EXERCISE DIRECTIONS: Set down each record exactly. Omit the pictures.

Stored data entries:
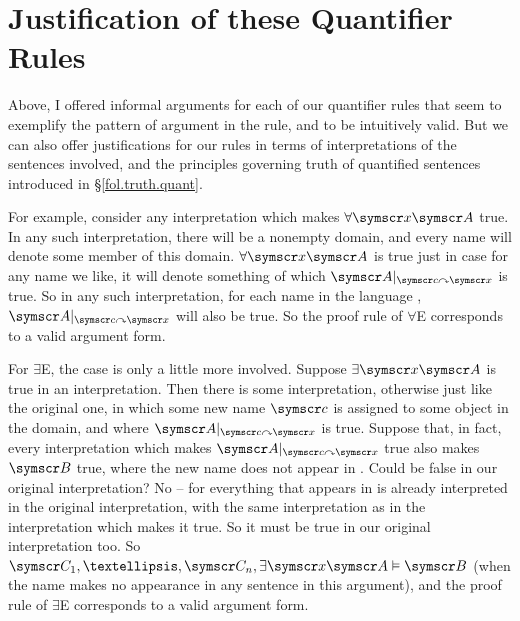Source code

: \section{Justification of these Quantifier Rules}

Above, I offered informal arguments for each of our quantifier rules that seem to exemplify the pattern of argument in the rule, and to be intuitively valid. But we can also offer justifications for our rules in terms of interpretations of the sentences involved, and the principles governing truth of quantified sentences introduced in §\ref{fol.truth.quant}. 

For example, consider any interpretation which makes $\forall\meta{x}\meta{A}$ true. In any such interpretation, there will be a nonempty domain, and every name will denote some member of this domain. $\forall\meta{x}\meta{A}$ is true just in case for any name we like, it will denote something of which $\meta{A}\subs{\meta{c}}{\meta{x}}$ is true. So in any such interpretation, for each name in the language , $\meta{A}\subs{\meta{c}}{\meta{x}}$ will also be true. So the proof rule of $\forall$E corresponds to a valid argument form.

For $\exists$E, the case is only a little more involved. Suppose $\exists\meta{x}\meta{A}$ is true in an interpretation. Then there is some interpretation, otherwise just like the original one, in which some new name $\meta{c}$ is assigned to some object in the domain, and where $\meta{A}\subs{\meta{c}}{\meta{x}}$ is true. Suppose that, in fact, every interpretation which makes $\meta{A}\subs{\meta{c}}{\meta{x}}$ true also makes  $\meta{B}$ true, where the new name  does not appear in . Could  be false in our original interpretation? No – for everything that appears in  is already interpreted in the original interpretation, with the same interpretation as in the interpretation which makes it true. So it must be true in our original interpretation too. So $\meta{C}_{1},…,\meta{C}_{n},\exists\meta{x}\meta{A}\entails \meta{B}$ (when the name  makes no appearance in any sentence in this argument), and the proof rule of $\exists$E corresponds to a valid argument form.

SOLVED EXERCISE:
Source code

: \section{Justification of these Quantifier Rules}

Above, I offered informal arguments for each of our quantifier rules that seem to exemplify the pattern of argument in the rule, and to be intuitively valid. But we can also offer justifications for our rules in terms of interpretations of the sentences involved, and the principles governing truth of quantified sentences introduced in §\ref{fol.truth.quant}. 

For example, consider any interpretation which makes $\forall\meta{x}\meta{A}$ true. In any such interpretation, there will be a nonempty domain, and every name will denote some member of this domain. $\forall\meta{x}\meta{A}$ is true just in case for any name we like, it will denote something of which $\meta{A}\subs{\meta{c}}{\meta{x}}$ is true. So in any such interpretation, for each name in the language , $\meta{A}\subs{\meta{c}}{\meta{x}}$ will also be true. So the proof rule of $\forall$E corresponds to a valid argument form.

For $\exists$E, the case is only a little more involved. Suppose $\exists\meta{x}\meta{A}$ is true in an interpretation. Then there is some interpretation, otherwise just like the original one, in which some new name $\meta{c}$ is assigned to some object in the domain, and where $\meta{A}\subs{\meta{c}}{\meta{x}}$ is true. Suppose that, in fact, every interpretation which makes $\meta{A}\subs{\meta{c}}{\meta{x}}$ true also makes  $\meta{B}$ true, where the new name  does not appear in . Could  be false in our original interpretation? No – for everything that appears in  is already interpreted in the original interpretation, with the same interpretation as in the interpretation which makes it true. So it must be true in our original interpretation too. So $\meta{C}_{1},…,\meta{C}_{n},\exists\meta{x}\meta{A}\entails \meta{B}$ (when the name  makes no appearance in any sentence in this argument), and the proof rule of $\exists$E corresponds to a valid argument form.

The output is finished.